▶ INPUT MATERIAL
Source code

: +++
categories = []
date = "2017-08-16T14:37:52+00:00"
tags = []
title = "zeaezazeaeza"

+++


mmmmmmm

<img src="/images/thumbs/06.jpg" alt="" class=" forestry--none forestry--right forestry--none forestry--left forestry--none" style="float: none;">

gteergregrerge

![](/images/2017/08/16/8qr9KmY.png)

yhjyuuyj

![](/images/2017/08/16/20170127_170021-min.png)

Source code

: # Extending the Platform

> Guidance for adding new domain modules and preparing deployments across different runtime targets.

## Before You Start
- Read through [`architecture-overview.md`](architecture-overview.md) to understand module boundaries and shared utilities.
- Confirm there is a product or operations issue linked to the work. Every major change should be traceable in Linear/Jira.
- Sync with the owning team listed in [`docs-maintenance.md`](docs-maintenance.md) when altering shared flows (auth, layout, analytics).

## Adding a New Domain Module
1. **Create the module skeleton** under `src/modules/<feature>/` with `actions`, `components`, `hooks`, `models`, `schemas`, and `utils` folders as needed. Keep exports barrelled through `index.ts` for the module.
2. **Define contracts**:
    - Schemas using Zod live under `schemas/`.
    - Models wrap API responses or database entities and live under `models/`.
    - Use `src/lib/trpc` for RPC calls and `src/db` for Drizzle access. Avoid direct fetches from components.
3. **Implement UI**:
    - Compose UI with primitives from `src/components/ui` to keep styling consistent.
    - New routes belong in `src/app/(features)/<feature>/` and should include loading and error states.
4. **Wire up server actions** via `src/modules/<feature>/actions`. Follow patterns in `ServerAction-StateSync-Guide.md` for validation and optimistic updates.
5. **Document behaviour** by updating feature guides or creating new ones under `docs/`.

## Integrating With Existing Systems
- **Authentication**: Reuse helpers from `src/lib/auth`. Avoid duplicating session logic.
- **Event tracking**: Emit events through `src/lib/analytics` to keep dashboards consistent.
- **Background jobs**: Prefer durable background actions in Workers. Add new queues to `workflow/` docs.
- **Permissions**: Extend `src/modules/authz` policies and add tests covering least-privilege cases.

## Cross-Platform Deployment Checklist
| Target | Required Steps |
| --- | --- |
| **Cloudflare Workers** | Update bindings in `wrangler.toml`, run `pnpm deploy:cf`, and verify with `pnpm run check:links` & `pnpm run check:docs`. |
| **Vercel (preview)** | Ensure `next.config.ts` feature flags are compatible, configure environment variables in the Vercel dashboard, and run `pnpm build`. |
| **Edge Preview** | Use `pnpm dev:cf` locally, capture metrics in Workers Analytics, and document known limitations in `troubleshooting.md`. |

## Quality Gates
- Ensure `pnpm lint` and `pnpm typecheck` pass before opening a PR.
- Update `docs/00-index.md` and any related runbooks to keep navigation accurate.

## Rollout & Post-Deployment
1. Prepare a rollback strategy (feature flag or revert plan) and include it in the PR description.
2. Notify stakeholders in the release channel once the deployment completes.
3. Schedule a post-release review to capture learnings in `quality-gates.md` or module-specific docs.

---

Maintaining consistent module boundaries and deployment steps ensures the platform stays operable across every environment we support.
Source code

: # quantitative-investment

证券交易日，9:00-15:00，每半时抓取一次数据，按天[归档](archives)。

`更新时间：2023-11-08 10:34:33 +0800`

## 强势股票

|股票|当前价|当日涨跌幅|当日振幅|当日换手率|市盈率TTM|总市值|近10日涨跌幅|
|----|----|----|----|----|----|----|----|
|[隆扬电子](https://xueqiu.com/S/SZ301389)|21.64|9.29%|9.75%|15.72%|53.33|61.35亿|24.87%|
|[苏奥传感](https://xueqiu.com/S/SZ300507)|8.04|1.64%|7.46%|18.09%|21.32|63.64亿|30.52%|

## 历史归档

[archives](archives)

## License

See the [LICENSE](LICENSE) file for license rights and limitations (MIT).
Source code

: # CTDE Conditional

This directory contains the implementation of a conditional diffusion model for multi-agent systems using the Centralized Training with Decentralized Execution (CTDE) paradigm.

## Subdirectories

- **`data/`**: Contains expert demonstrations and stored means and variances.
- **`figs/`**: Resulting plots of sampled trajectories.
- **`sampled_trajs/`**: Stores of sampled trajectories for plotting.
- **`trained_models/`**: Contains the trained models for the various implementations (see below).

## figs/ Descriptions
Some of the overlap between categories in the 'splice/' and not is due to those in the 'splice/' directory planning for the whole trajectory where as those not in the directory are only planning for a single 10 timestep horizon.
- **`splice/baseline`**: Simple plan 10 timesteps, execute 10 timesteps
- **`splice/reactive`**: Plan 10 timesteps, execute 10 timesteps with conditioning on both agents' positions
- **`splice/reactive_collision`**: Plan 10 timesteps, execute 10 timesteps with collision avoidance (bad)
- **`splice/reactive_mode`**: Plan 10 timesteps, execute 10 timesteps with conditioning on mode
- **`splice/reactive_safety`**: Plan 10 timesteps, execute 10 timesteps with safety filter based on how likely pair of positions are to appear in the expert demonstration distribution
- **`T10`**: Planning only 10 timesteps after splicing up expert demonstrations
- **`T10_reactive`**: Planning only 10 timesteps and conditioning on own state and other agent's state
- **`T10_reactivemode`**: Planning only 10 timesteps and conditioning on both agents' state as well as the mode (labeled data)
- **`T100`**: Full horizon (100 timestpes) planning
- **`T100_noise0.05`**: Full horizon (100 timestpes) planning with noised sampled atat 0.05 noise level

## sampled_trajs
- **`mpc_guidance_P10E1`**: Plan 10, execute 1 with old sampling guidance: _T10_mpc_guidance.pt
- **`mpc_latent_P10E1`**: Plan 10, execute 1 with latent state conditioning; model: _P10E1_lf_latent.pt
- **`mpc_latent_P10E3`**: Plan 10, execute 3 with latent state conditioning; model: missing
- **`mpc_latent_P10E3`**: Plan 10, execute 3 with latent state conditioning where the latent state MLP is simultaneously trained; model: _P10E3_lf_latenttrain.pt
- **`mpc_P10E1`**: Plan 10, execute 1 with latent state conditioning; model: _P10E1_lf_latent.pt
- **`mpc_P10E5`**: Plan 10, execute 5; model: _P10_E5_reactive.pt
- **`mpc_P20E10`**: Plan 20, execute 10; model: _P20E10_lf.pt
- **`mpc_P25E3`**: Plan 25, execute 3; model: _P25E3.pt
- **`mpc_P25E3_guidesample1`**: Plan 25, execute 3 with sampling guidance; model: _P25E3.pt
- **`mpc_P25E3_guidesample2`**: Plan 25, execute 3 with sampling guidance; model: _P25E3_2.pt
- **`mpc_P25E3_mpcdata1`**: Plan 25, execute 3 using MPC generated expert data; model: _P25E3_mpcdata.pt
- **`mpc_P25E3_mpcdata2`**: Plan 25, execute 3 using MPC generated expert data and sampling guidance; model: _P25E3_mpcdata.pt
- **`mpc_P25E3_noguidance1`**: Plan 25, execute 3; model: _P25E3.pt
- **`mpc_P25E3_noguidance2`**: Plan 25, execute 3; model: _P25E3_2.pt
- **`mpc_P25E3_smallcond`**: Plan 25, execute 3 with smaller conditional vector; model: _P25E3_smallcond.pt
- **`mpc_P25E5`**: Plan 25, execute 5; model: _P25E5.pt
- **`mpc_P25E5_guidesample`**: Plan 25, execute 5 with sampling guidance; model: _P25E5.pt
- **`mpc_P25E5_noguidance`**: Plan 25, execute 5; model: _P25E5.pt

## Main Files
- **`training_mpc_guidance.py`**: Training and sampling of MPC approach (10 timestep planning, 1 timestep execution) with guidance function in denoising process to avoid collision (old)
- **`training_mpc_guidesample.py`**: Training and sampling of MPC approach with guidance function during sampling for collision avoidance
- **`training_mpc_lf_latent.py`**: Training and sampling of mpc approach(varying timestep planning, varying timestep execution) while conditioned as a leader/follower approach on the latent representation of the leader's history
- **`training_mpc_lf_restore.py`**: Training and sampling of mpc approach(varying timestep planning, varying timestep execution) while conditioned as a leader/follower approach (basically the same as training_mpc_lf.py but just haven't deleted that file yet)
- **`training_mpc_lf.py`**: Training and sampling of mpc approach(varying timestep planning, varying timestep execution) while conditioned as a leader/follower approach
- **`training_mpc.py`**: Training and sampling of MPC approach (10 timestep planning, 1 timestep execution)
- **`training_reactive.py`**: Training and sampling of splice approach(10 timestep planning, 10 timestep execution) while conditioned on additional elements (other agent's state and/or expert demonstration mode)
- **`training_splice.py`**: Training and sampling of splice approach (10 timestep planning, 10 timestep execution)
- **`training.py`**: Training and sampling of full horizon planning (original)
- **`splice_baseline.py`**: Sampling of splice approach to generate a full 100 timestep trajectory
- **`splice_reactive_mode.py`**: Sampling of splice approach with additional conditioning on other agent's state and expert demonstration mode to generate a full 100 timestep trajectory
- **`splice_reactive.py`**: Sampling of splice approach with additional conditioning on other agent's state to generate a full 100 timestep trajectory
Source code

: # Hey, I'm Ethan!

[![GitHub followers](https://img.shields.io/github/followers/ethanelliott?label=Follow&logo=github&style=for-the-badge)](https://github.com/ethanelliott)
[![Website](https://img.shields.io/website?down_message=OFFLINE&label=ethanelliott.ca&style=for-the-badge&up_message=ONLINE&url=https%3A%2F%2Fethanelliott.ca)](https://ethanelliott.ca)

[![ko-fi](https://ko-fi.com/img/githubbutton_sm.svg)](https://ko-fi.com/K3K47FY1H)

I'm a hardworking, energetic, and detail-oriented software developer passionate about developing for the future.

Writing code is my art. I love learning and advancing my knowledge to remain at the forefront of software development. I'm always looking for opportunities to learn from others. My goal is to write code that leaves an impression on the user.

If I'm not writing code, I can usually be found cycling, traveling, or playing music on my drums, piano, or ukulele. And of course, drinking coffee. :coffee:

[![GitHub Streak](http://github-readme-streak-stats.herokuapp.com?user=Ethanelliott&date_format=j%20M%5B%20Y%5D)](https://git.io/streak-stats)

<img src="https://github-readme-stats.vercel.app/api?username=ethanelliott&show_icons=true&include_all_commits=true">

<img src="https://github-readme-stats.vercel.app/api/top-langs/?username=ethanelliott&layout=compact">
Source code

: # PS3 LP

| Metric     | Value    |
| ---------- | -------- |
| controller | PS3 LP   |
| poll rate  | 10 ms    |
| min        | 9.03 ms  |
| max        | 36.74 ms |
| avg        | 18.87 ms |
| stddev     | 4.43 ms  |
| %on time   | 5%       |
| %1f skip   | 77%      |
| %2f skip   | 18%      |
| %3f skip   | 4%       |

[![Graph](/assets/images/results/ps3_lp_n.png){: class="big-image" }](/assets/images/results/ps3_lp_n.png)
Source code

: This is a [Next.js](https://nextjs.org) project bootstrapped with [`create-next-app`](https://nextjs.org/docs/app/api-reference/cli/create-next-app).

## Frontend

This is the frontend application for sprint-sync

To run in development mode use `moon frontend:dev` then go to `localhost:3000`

▶ EXERCISE BRIEF
Where in the records does the word "boundaries" appear? Copy each line that holds it.

▶ TASK RESULT
- Read through [`architecture-overview.md`](architecture-overview.md) to understand module boundaries and shared utilities.
Maintaining consistent module boundaries and deployment steps ensures the platform stays operable across every environment we support.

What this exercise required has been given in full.